1984 novel by Alison Lurie

Foreign Affairs is a 1984 novel by American writer Alison Lurie that concerns itself with American academics in England. The novel won multiple awards, including the Pulitzer Prize for Fiction in 1985, and was nominated for the 1984 National Book Award.

==Plot summary==

Unmarried fifty-four-year-old Virginia Miner (Vinnie), a professor at Corinth University who specializes in children's literature, is off to London for another research trip. She is hoping to produce a new book about playground rhymes. However, she finds that her work has been trashed by a critic, L. D. Zimmern of Columbia, for whom she imagines dooms.

Her serenity on the flight is ruffled by her seatmate, a garrulous married man from Tulsa, Chuck Mumpson. She puts him off by giving him Little Lord Fauntleroy to read. But smoking, drinking, loudly American Chuck is persistent, and ends up contacting her in London. He has been inspired by Little Lord Fauntleroy to want to trace his own family history. Vinnie slowly becomes involved with his project, and then with him.

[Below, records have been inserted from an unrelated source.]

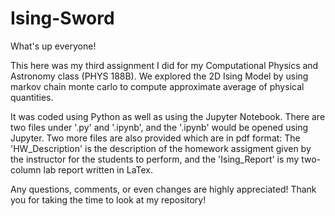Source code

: # Ising-Sword

What's up everyone!

This here was my third assignment I did for my Computational Physics and Astronomy class (PHYS 188B). We explored the 2D Ising Model by using markov chain monte carlo to compute approximate average of physical quantities.

It was coded using Python as well as using the Jupyter Notebook. There are two files under '.py' and '.ipynb', and the '.ipynb' would be opened using Jupyter. Two more files are also provided which are in pdf format: The 'HW_Description' is the description of the homework assigment given by the instructor for the students to perform, and the 'Ising_Report' is my two-column lab report written in LaTex.

Any questions, comments, or even changes are highly appreciated! Thank you for taking the time to look at my repository!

Meanwhile, her young colleague Fred Turner has left his wife Roo at home for his own sabbatical in London, where he is researching John Gay. Fred and Roo have quarreled and he fears the marriage is over. He consoles himself with the affections of a beautiful TV actress, Lady Rosemary Radley, who gives him the entree into London high life. The exquisite but not so young Rosemary has never managed to have a really successful love relationship, though she is not resigned to this, as Vinnie is. Although Fred is in love with her, he cannot give her the commitment she wants since he must return to Corinth to teach summer school. Rosemary also has a concealed side to her personality that her friends wish to keep hidden from the public, and from journalists including contributors to Private Eye, who lampoon her as "Rosalie Raddled". When Fred encounters this side of her, the friends close ranks and shut him out.

Quite by accident and with the encouragement of Chuck, Vinnie becomes an emissary for Fred's estranged wife in a midnight walk on Hampstead Heath. What makes this favor more challenging for Vinnie is that Roo's father is the nefarious critic L. D. Zimmern.

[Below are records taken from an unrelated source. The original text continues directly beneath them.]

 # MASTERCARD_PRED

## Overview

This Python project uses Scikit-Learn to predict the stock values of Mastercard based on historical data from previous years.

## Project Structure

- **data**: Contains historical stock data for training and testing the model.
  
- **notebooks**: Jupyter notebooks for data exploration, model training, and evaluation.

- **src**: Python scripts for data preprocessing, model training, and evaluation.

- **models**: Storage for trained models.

Just as she begins to think Chuck's affections have cooled, Vinnie is visited by his daughter who describes his sudden death while climbing the stairs of a small town hall. When an English friend speaks condescendingly of Chuck, Vinnie realizes with surprise that he loved her and she loved him. She returns to her life in Corinth.

==Awards and nominations==
The novel won the Pulitzer Prize for Fiction in 1985. It was also nominated for the 1984 National Book Award for fiction and the 1984 National Book Critics Circle Award for fiction.